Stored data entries
- - -
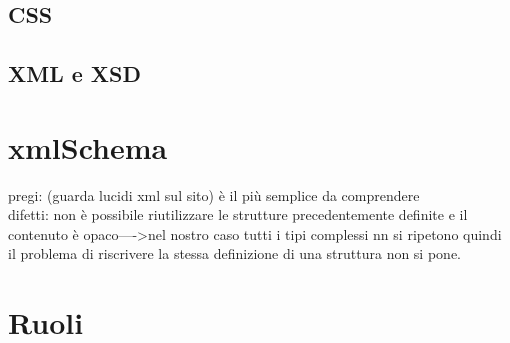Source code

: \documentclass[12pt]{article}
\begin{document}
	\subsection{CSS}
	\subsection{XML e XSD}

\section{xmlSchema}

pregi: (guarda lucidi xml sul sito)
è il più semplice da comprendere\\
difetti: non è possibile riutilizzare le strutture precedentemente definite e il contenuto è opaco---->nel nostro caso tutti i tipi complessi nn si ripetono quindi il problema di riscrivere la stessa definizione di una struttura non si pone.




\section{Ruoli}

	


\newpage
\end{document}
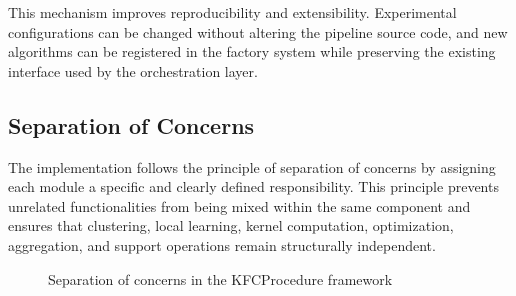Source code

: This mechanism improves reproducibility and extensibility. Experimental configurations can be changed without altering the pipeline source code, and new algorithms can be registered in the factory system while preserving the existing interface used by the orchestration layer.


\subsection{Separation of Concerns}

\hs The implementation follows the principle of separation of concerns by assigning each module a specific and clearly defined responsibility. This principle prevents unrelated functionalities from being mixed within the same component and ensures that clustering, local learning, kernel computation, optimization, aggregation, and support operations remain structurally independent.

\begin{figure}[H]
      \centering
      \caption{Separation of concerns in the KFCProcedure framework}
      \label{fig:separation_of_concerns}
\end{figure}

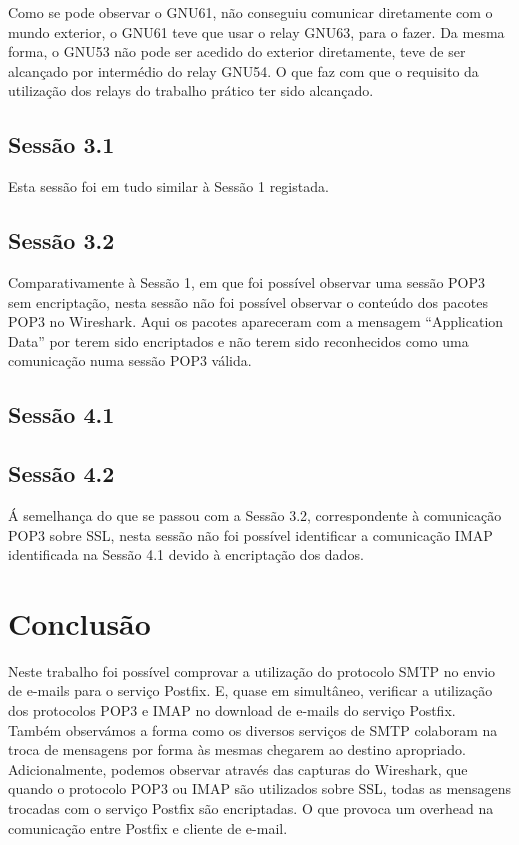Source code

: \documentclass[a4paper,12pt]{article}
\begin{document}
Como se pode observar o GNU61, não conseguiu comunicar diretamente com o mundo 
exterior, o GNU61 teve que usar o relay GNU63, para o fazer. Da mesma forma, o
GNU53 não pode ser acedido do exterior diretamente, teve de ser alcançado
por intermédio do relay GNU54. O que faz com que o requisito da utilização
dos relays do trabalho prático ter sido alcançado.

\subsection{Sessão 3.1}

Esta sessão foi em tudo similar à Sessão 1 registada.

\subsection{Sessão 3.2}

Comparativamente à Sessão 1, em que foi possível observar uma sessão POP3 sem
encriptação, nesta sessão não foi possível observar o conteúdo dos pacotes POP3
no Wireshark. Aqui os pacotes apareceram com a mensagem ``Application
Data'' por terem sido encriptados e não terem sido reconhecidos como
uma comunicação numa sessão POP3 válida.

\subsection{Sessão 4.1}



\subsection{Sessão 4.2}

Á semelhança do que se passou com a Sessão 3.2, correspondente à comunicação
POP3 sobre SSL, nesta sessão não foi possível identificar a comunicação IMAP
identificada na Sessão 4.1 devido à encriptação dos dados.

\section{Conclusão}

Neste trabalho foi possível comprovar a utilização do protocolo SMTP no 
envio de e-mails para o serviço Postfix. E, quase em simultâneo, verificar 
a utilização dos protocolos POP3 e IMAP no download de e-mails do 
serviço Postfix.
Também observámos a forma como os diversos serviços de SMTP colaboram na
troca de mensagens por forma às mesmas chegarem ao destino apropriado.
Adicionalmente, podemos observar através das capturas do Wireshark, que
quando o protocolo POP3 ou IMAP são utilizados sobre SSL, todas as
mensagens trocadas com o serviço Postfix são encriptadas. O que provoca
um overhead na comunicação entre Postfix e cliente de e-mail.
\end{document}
- - -
_EXERCISE OBJECTIVE_
Your task is to retype the records above in full and exactly, omitting the pictures.

_EXERCISE OUTPUT_
Source code

: \documentclass[12pt]{article}
\begin{document}
	\subsection{CSS}
	\subsection{XML e XSD}

\section{xmlSchema}

pregi: (guarda lucidi xml sul sito)
è il più semplice da comprendere\\
difetti: non è possibile riutilizzare le strutture precedentemente definite e il contenuto è opaco---->nel nostro caso tutti i tipi complessi nn si ripetono quindi il problema di riscrivere la stessa definizione di una struttura non si pone.




\section{Ruoli}

	


\newpage
\end{document}
Source code

: This mechanism improves reproducibility and extensibility. Experimental configurations can be changed without altering the pipeline source code, and new algorithms can be registered in the factory system while preserving the existing interface used by the orchestration layer.


\subsection{Separation of Concerns}

\hs The implementation follows the principle of separation of concerns by assigning each module a specific and clearly defined responsibility. This principle prevents unrelated functionalities from being mixed within the same component and ensures that clustering, local learning, kernel computation, optimization, aggregation, and support operations remain structurally independent.

\begin{figure}[H]
      \centering
      \caption{Separation of concerns in the KFCProcedure framework}
      \label{fig:separation_of_concerns}
\end{figure}

Source code

: \documentclass[a4paper,12pt]{article}
\begin{document}
Como se pode observar o GNU61, não conseguiu comunicar diretamente com o mundo 
exterior, o GNU61 teve que usar o relay GNU63, para o fazer. Da mesma forma, o
GNU53 não pode ser acedido do exterior diretamente, teve de ser alcançado
por intermédio do relay GNU54. O que faz com que o requisito da utilização
dos relays do trabalho prático ter sido alcançado.

\subsection{Sessão 3.1}

Esta sessão foi em tudo similar à Sessão 1 registada.

\subsection{Sessão 3.2}

Comparativamente à Sessão 1, em que foi possível observar uma sessão POP3 sem
encriptação, nesta sessão não foi possível observar o conteúdo dos pacotes POP3
no Wireshark. Aqui os pacotes apareceram com a mensagem ``Application
Data'' por terem sido encriptados e não terem sido reconhecidos como
uma comunicação numa sessão POP3 válida.

\subsection{Sessão 4.1}



\subsection{Sessão 4.2}

Á semelhança do que se passou com a Sessão 3.2, correspondente à comunicação
POP3 sobre SSL, nesta sessão não foi possível identificar a comunicação IMAP
identificada na Sessão 4.1 devido à encriptação dos dados.

\section{Conclusão}

Neste trabalho foi possível comprovar a utilização do protocolo SMTP no 
envio de e-mails para o serviço Postfix. E, quase em simultâneo, verificar 
a utilização dos protocolos POP3 e IMAP no download de e-mails do 
serviço Postfix.
Também observámos a forma como os diversos serviços de SMTP colaboram na
troca de mensagens por forma às mesmas chegarem ao destino apropriado.
Adicionalmente, podemos observar através das capturas do Wireshark, que
quando o protocolo POP3 ou IMAP são utilizados sobre SSL, todas as
mensagens trocadas com o serviço Postfix são encriptadas. O que provoca
um overhead na comunicação entre Postfix e cliente de e-mail.
\end{document}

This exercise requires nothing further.